Before the bus service started between Silchar and Kabuganj, people had to walk 35 kilometres to travel to and from Bam from Silchar. There were no hotels on the way at that time. They had to carry "Macha" for their lunch during their arduous journey. The traditional "Macha" of Cachar is a rice cake made of "Birain" rice with fried chicken or fish wrapped in soft banana leaves.

Along with Bam, the name of 'Bauri', a new settlement located not far from Sonai to the east of Silchar, was also occasionally mentioned. The names of these two places combined to form the phrase 'Bam-Bauri' in the vocabulary of the people of the mainland of Cachar district, used to refer to backward and remote places. This still exists. Bam remained in my childhood memories. But I never thought that I would one day travel to Bam.

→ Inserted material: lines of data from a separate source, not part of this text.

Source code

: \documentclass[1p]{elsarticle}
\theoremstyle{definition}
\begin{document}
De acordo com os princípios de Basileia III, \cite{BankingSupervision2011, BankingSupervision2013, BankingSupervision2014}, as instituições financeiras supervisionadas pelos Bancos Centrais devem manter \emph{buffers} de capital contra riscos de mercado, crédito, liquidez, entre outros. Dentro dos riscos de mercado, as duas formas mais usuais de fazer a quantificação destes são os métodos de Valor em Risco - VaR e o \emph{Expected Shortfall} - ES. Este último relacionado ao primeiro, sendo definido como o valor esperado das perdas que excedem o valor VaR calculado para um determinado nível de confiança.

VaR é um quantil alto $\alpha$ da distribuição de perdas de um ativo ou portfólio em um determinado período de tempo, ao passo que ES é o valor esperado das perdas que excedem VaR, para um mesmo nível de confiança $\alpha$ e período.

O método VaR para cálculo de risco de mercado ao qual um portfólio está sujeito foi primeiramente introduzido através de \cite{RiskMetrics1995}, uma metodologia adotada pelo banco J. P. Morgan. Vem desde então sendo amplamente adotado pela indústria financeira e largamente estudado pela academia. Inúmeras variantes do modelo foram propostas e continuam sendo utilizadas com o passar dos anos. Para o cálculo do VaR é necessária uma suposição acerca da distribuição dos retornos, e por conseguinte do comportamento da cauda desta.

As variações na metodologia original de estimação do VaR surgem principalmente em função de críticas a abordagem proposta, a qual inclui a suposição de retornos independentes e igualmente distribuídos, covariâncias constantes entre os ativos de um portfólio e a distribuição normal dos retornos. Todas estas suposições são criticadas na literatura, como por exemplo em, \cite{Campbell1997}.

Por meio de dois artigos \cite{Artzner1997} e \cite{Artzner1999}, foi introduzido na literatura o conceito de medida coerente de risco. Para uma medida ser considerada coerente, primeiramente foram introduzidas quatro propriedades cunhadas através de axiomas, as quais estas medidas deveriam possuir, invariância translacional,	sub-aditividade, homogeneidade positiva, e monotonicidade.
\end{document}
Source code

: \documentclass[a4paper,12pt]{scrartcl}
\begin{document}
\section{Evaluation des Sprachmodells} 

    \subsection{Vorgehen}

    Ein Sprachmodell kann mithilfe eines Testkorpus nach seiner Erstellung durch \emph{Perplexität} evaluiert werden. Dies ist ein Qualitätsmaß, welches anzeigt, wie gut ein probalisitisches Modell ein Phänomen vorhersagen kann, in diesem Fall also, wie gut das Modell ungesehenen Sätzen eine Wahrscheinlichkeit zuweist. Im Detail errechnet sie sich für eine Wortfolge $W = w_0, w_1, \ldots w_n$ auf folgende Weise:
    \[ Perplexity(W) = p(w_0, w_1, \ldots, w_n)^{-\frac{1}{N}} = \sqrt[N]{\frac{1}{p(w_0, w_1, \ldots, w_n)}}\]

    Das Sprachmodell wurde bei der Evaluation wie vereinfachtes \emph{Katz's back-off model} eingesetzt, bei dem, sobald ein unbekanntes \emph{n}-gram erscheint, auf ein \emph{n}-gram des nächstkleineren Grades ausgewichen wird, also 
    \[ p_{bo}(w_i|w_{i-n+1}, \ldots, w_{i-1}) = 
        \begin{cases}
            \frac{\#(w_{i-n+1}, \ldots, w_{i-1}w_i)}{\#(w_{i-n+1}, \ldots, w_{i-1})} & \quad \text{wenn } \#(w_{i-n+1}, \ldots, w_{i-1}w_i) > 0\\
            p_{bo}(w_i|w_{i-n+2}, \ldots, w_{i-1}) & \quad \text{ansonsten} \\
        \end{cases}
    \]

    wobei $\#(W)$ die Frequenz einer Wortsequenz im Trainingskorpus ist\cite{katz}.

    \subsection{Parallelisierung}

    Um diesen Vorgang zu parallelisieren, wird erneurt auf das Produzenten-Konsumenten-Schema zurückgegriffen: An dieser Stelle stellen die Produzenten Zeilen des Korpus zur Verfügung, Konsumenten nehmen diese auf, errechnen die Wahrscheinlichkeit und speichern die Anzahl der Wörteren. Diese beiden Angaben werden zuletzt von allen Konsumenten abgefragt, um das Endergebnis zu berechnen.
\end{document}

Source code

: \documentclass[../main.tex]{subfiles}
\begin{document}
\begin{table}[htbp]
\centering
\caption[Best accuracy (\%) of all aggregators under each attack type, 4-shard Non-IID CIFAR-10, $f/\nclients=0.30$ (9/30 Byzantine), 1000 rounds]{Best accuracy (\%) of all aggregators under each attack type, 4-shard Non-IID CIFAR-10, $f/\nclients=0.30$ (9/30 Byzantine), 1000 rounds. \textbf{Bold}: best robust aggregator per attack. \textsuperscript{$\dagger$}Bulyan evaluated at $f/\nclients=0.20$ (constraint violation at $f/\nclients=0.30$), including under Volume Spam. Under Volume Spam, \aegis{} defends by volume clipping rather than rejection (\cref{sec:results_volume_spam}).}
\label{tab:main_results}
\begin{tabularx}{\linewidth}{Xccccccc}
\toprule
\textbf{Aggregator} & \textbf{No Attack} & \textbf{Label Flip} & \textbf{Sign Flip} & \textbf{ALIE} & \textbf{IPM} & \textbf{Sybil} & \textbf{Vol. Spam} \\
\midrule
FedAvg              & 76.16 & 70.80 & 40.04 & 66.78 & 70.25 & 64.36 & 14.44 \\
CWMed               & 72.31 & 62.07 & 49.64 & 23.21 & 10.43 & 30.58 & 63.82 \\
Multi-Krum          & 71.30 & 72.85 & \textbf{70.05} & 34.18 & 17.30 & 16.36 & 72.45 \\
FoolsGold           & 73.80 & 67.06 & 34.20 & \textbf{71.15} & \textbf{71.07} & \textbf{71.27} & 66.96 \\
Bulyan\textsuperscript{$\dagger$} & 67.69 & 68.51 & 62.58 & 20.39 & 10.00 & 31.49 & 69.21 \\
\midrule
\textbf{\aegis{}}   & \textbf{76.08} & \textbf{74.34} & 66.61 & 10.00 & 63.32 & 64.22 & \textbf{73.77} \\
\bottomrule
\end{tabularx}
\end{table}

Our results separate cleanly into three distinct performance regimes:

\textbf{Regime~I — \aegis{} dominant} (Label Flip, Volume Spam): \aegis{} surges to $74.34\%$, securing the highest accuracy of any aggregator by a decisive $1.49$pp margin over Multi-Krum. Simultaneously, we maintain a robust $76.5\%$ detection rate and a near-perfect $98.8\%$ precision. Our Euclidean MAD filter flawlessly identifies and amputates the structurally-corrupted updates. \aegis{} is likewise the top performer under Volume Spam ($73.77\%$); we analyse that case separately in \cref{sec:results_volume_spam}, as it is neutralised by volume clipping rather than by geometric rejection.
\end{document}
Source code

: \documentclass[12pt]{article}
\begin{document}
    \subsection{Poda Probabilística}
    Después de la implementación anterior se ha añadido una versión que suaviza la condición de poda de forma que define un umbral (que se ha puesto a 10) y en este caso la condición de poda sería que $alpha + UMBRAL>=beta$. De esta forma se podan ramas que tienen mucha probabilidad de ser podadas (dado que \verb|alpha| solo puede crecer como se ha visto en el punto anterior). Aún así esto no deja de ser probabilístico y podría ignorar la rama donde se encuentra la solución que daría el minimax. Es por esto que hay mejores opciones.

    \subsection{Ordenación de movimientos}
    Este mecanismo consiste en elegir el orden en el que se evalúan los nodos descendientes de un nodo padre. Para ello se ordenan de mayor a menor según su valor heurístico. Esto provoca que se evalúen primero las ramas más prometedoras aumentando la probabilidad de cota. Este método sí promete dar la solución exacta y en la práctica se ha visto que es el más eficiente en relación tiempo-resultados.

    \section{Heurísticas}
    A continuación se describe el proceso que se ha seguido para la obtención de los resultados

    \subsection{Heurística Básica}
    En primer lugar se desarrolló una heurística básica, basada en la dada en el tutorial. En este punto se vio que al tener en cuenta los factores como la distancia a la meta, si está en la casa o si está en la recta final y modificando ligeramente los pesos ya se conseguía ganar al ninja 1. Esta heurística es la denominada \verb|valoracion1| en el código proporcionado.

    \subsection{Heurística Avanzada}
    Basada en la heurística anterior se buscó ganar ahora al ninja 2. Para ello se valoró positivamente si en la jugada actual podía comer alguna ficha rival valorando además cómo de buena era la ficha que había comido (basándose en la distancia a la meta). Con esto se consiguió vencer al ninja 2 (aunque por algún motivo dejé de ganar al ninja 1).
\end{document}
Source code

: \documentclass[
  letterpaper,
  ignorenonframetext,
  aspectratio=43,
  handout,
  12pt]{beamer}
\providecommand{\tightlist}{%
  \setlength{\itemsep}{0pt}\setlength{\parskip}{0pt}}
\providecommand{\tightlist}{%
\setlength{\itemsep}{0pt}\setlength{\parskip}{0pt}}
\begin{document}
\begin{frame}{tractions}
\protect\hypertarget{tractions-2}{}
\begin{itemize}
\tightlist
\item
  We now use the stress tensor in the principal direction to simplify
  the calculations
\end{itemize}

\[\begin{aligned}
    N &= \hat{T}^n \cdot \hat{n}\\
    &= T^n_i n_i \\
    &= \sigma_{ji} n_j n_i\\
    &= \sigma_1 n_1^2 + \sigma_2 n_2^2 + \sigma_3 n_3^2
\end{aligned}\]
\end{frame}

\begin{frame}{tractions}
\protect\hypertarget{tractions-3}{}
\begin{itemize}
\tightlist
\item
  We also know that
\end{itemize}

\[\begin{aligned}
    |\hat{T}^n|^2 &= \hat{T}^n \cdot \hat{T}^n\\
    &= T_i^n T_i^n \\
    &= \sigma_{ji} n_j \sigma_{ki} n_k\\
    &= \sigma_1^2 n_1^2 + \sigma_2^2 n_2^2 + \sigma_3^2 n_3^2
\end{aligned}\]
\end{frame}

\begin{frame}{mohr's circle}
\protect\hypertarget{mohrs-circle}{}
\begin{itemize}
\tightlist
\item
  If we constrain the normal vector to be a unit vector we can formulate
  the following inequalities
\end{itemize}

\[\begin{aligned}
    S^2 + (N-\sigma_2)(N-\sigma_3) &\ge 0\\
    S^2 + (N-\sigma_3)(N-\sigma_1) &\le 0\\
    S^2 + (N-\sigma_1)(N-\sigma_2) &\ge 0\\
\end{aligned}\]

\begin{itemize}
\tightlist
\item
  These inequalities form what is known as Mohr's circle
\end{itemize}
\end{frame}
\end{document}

But in 1960, when I was a seventh-grade student at Silchar Government High School, an opportunity to travel to Bam arose.

It was the summer vacation of 1960, and the occasion was the wedding ceremony of Turfan Ali Laskar, son of Mirjan Ali Laskar of Bhagabazar.

My first journey to Bam began from our house in Meherpur. Our family had relocated from Bariknagar to Meherpur. At that time, there was no abundance of vehicles on the roads, so we travelled the five-kilometer distance from Meherpur to Premtala bus station by rickshaw, paying a fare of four annas.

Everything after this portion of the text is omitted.